__REQUIREMENT__
Print verbatim the opening line of the material and every subsequent line through the one containing "## 3708. counter".

__SOURCE RECORDS__
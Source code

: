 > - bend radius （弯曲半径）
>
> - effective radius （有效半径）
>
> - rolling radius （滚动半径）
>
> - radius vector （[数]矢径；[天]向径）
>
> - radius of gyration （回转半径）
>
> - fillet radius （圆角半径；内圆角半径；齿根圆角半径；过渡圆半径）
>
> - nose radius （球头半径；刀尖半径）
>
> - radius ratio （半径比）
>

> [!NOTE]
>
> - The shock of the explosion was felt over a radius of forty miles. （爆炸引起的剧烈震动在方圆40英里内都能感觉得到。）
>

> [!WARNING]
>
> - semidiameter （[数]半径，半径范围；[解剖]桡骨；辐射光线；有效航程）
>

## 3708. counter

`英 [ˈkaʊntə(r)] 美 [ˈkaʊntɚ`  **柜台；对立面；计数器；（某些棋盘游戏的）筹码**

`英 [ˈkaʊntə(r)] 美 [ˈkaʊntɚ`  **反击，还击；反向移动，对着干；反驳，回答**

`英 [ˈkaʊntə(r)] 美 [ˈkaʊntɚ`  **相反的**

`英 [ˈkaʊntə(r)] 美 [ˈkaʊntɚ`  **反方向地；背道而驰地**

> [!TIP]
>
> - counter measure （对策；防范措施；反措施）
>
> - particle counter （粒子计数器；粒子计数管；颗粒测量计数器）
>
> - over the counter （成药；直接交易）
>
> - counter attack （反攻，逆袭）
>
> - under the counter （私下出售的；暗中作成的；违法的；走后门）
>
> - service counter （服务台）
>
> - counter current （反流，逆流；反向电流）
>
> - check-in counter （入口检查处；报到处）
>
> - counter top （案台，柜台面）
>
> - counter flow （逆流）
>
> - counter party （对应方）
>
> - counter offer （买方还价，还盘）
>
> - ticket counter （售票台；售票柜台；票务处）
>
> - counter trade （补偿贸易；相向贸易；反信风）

__FINAL ANSWER__
Source code

: > - bend radius （弯曲半径）
>
> - effective radius （有效半径）
>
> - rolling radius （滚动半径）
>
> - radius vector （[数]矢径；[天]向径）
>
> - radius of gyration （回转半径）
>
> - fillet radius （圆角半径；内圆角半径；齿根圆角半径；过渡圆半径）
>
> - nose radius （球头半径；刀尖半径）
>
> - radius ratio （半径比）
>

> [!NOTE]
>
> - The shock of the explosion was felt over a radius of forty miles. （爆炸引起的剧烈震动在方圆40英里内都能感觉得到。）
>

> [!WARNING]
>
> - semidiameter （[数]半径，半径范围；[解剖]桡骨；辐射光线；有效航程）
>

## 3708. counter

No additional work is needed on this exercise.